Apache Official - Hive Metastore, Postgress and HiveServer2 Setup On Docker
Overview
This steup is based on Official Hive docker site. There is almost no customization, except the addtion of network dasnet. The setup consists of few docker commands run using CMD/Terminal. That’s it.
The only issue with this setup is when you restart HiveServer2, it gives the error: “HiveServer2 running as process 7. Stop it first.” Other than that, the setup is great. Just rerun the Docker command for HiveServer2 to create a new container. The metastore and PostgreSQL work fine without needing a restart.
Steps to create the setup
Just download thezip file. Unzip it and run the run.bat It will create three conatiners like this:
Or, if you want to run it manually here is the CMD script(just save it as anyname.bat
and run it. That’s all.):
REM Das Sep-04-2024: This CDs to the current folder
cd /d %~dp0
REM Step 1: Create a Docker volume
docker volume create warehouse
REM Das: We create a postgres container
docker run -d --network dasnet --name postgres -e POSTGRES_DB=metastore_db -e POSTGRES_USER=hive -e POSTGRES_PASSWORD=password postgres:13
REM Das: Create metastore-standalone container, connecting to Postgres and initializing the database
docker run -d --network dasnet -p 9083:9083 --env SERVICE_NAME=metastore --env DB_DRIVER=postgres --env SERVICE_OPTS="-Djavax.jdo.option.ConnectionDriverName=org.postgresql.Driver -Djavax.jdo.option.ConnectionURL=jdbc:postgresql://postgres:5432/metastore_db -Djavax.jdo.option.ConnectionUserName=hive -Djavax.jdo.option.ConnectionPassword=password" --mount source=warehouse,target=/opt/hive/data/warehouse --name metastore apache/hive:4.0.0-alpha-2
REM Das: Create HiveServer2 container which will connect to the metastore
docker run -d --network dasnet -p 10000:10000 -p 10002:10002 --env SERVICE_NAME=hiveserver2 --env SERVICE_OPTS="-Dhive.metastore.uris=thrift://metastore:9083" --mount source=warehouse,target=/opt/hive/data/warehouse --env IS_RESUME="true" --name hiveserver2 apache/hive:4.0.0-alpha-2
REM Keep the window open so that the user can review the output
pause
Steps to verify the Setup
To check the connectivity between all components:
docker ps
You should see the postgres
, metastore
, and hiveserver2
containers running.
Connect to Beeline on HiveServer2:
docker exec -it hiveserver2 /bin/bash
beeline -u 'jdbc:hive2://hiveserver2:10000/'
Create a sample table:
CREATE TABLE movies (id INT, name STRING);
INSERT INTO movies VALUES (1, 'Rambo'), (2, 'Mogambo');
SELECT * FROM movies;
Exit Beeline:
!quit;
How data is stored in this setup by default
This setup is fully self-contained and enough for a Hive warehouse.
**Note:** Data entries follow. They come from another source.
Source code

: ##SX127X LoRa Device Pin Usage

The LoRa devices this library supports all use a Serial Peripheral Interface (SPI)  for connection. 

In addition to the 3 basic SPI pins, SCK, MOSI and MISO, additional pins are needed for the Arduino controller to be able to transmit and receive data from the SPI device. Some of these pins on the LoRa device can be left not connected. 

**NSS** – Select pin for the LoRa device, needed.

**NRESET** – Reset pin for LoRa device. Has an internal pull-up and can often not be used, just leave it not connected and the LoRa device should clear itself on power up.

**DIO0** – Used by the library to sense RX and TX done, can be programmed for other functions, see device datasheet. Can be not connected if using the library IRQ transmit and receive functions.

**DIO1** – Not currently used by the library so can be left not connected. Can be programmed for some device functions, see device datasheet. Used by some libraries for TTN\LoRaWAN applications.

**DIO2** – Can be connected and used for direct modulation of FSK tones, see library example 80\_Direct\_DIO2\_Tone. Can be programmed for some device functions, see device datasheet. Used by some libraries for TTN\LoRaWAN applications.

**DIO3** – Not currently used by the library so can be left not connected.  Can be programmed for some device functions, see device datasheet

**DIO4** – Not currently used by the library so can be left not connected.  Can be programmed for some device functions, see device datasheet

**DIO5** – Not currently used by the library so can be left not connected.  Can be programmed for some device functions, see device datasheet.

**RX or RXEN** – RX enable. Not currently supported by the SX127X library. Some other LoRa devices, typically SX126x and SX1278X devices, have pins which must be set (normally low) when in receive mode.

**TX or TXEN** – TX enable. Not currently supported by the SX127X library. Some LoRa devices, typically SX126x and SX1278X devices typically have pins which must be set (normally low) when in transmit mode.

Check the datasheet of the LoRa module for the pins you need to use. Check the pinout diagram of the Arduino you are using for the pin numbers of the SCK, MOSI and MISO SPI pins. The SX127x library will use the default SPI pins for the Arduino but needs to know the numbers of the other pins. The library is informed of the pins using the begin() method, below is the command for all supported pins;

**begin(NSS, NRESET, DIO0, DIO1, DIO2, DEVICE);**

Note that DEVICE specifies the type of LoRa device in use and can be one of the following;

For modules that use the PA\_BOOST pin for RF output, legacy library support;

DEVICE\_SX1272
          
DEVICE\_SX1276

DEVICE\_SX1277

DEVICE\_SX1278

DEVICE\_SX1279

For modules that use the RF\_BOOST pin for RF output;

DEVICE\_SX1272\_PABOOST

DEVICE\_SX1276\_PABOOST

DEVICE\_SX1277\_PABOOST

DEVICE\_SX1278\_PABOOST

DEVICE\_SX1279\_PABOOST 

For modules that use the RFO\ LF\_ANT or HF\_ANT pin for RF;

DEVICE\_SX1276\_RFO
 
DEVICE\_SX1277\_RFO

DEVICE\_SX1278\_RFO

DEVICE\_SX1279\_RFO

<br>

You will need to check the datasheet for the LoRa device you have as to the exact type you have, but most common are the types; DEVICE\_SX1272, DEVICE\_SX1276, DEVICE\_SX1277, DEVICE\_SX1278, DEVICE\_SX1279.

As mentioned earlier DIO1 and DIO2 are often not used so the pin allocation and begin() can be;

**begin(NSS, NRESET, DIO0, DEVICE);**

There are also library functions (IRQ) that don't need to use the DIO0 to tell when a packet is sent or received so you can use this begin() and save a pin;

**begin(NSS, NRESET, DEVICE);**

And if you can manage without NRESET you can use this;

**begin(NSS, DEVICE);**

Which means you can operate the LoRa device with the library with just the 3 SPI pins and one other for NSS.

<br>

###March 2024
The data is saved in a Docker volume, and the metadata is stored in a PostgreSQL server. You can later modify this setup to add a Hadoop Namenode (like in real-world scenarios) or even use Amazon S3 or ADLS for data storage.
In this setup, Hive data will be stored in the following locations:
- Postgres Database:
- The Postgres container is used to store the metadata (table schemas, databases, etc.) for Hive. This is where the Hive Metastore connects to manage and query metadata.
- Database:
metastore_db
, User:hive
, Password:password
.
- HDFS for Table Data:
- We are using the volume
warehouse
mounted to/opt/hive/data/warehouse
in both the Metastore and HiveServer2 containers. This is where Hive stores its table data files. The directory/opt/hive/data/warehouse
in the containers corresponds to thewarehouse
volume on our host system.
- We are using the volume
- Metastore Initialization:
- The Metastore container connects to Postgres and uses the JDBC driver (
postgresql-42.5.1.jar
) to initialize the Hive Metastore database. This ensures that Hive’s metadata is managed via Postgres.
- The Metastore container connects to Postgres and uses the JDBC driver (
- HiveServer2:
- The HiveServer2 container connects to the Metastore (via
thrift://metastore:9083
) to retrieve metadata and execute Hive queries. - The table data is stored in the same warehouse directory mounted as a volume, allowing HiveServer2 to access the data files in HDFS.
- The HiveServer2 container connects to the Metastore (via
thrift metastore uris for this setup
-
thrift://metastore:9083
: This is the Metastore Thrift URI that other services (like HiveServer2 or Spark) use to connect to the Hive Metastore and retrieve metadata about tables and databases. 9083 is a default port. -
thrift://hiveserver2:10000
: This URI is for the HiveServer2 service, which is used to execute Hive queries. Applications (like Beeline or JDBC/ODBC clients) connect to this URI to run SQL queries in Hive. 10000 is a default port.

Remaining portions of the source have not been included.